=== Goal of the exercise ===
Return only those lines of the records below in which "dataset" appears.

=== Data records ===
···

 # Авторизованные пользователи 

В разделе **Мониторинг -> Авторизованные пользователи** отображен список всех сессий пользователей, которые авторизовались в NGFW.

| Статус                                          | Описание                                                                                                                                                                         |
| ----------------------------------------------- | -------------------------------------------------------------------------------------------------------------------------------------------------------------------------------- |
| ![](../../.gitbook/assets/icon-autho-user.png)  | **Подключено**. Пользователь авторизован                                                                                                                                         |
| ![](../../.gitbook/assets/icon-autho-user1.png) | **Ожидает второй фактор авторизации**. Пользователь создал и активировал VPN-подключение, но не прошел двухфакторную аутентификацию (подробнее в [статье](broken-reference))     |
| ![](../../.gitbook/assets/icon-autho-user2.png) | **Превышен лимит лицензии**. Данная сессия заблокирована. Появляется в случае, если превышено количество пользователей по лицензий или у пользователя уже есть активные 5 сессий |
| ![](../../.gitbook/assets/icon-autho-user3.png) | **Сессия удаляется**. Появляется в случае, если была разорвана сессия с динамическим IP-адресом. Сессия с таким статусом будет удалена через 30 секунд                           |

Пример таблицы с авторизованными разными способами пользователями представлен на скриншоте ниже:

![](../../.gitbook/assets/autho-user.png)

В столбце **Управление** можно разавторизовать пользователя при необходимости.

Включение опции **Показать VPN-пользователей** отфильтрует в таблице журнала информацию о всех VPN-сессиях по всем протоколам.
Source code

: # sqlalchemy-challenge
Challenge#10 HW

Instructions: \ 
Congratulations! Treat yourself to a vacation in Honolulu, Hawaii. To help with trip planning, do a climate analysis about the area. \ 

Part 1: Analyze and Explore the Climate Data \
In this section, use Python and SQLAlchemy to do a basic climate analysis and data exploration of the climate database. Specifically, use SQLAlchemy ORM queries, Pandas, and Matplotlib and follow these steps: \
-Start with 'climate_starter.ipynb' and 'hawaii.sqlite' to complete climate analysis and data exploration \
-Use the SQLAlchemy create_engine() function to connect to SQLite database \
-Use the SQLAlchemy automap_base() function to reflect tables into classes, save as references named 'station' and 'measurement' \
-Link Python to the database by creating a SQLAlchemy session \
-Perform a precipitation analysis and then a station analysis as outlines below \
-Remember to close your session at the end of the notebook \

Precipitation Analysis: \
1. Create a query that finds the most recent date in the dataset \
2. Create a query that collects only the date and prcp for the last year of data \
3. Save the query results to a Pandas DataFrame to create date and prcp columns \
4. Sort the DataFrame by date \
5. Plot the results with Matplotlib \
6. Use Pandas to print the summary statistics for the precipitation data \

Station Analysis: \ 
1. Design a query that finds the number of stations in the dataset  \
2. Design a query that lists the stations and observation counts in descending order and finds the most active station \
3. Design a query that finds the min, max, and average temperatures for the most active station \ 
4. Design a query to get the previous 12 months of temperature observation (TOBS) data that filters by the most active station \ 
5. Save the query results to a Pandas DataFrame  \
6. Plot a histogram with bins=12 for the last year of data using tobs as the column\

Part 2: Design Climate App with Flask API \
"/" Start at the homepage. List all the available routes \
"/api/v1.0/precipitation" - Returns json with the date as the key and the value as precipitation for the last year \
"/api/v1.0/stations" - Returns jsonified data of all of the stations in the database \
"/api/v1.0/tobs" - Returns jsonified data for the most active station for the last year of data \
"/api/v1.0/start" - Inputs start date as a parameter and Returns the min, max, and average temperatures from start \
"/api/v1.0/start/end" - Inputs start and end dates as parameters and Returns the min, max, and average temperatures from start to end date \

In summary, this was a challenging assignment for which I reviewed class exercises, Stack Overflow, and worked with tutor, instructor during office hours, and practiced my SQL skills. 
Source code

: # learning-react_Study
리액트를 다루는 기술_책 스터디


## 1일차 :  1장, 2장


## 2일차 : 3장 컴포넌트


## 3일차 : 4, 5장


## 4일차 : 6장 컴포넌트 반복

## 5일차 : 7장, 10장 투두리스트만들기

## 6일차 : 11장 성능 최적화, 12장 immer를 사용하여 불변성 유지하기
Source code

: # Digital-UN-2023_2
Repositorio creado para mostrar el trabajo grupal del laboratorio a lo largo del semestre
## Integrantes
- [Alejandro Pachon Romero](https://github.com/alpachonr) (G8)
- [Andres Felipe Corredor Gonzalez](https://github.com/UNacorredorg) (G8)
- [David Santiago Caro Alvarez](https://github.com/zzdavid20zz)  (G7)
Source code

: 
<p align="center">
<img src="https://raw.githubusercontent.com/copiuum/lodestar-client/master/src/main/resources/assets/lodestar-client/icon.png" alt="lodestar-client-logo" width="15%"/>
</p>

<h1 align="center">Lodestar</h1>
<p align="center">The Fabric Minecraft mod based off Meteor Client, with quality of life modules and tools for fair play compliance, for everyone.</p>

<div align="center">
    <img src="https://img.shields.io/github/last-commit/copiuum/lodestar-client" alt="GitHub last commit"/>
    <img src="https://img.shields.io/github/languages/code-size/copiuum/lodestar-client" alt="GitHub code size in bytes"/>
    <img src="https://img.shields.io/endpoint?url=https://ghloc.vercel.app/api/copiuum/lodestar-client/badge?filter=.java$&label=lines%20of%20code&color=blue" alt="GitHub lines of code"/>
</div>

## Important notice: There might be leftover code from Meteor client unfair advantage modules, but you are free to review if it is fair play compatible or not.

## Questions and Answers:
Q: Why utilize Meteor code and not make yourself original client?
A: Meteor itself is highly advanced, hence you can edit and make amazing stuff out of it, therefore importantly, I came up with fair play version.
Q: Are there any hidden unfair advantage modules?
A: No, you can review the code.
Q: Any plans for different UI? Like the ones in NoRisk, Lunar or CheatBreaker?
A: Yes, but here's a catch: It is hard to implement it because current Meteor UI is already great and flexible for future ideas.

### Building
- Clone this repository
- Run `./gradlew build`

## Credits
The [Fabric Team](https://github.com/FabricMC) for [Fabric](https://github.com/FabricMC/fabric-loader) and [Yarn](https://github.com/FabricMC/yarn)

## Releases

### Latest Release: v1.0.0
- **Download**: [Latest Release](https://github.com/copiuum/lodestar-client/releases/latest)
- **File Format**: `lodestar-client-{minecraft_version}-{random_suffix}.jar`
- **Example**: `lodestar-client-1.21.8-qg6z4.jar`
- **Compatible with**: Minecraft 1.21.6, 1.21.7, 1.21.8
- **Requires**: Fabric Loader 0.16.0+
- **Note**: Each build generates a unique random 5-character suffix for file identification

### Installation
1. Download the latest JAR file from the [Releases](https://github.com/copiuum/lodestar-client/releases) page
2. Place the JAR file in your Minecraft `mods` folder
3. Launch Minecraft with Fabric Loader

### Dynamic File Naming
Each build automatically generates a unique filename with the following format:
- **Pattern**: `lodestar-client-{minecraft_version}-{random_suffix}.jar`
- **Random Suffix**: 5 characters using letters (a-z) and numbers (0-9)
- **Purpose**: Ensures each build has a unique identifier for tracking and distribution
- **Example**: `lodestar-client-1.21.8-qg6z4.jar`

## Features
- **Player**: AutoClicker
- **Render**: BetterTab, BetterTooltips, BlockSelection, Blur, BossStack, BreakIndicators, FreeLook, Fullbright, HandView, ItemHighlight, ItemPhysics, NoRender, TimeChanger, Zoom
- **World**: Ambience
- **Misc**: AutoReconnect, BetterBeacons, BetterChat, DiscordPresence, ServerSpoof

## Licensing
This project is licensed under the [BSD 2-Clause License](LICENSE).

···

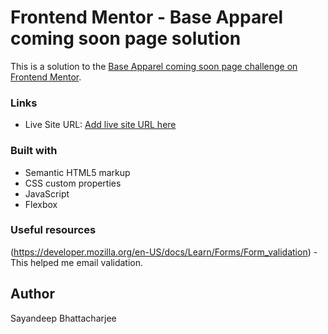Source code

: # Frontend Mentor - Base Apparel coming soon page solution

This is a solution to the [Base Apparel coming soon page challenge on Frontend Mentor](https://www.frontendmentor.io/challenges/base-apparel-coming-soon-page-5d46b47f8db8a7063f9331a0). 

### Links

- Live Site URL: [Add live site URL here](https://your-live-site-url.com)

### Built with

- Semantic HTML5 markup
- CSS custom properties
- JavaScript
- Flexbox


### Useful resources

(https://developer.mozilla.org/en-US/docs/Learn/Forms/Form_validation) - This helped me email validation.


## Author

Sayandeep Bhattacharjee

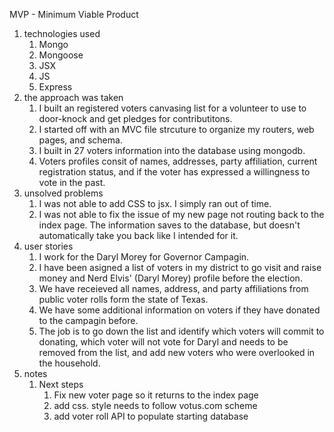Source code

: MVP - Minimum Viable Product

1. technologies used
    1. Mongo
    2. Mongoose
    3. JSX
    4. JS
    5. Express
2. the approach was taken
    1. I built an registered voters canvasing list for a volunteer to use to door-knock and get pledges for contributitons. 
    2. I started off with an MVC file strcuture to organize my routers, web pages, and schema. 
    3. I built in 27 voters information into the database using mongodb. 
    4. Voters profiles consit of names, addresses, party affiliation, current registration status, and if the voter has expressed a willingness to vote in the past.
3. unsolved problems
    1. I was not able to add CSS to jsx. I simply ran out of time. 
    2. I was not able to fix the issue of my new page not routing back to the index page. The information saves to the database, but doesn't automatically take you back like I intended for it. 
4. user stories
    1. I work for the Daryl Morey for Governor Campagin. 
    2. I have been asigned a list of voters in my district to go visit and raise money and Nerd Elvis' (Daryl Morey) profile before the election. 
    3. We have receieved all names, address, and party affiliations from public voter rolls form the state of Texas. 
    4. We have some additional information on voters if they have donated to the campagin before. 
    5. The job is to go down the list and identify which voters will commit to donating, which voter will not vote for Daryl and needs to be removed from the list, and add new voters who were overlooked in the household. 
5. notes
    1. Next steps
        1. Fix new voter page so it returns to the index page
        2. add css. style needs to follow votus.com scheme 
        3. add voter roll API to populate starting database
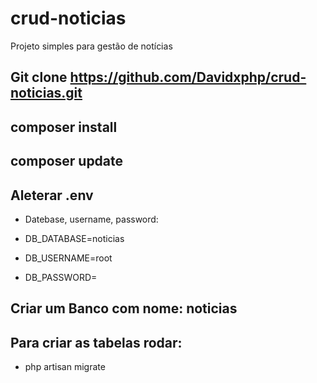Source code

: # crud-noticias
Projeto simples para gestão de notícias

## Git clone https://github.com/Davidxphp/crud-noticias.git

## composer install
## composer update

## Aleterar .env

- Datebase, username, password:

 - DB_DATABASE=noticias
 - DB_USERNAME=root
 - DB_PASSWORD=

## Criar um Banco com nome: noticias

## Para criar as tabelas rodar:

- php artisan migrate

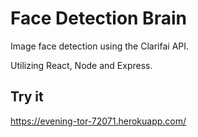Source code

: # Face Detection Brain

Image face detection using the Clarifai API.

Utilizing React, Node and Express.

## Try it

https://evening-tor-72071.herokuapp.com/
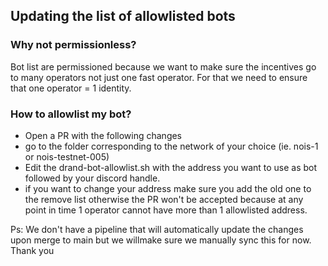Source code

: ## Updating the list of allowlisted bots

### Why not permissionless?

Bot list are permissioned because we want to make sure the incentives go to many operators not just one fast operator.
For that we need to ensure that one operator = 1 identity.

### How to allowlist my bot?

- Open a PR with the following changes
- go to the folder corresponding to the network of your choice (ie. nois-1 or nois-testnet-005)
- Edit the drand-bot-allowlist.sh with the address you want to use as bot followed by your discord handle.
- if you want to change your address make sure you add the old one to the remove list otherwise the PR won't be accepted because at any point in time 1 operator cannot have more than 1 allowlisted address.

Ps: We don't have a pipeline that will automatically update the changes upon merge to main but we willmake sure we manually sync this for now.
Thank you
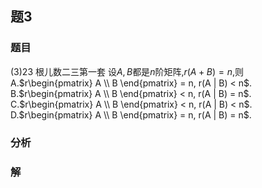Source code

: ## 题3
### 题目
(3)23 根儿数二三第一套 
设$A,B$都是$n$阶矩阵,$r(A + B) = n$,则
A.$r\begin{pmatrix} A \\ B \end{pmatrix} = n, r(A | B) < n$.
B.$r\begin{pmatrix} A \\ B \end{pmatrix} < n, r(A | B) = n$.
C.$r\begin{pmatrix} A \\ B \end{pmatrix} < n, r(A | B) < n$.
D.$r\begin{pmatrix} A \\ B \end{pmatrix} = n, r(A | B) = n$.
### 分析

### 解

···

=== Solution for this problem ===
1. Create a query that finds the most recent date in the dataset \
1. Design a query that finds the number of stations in the dataset  \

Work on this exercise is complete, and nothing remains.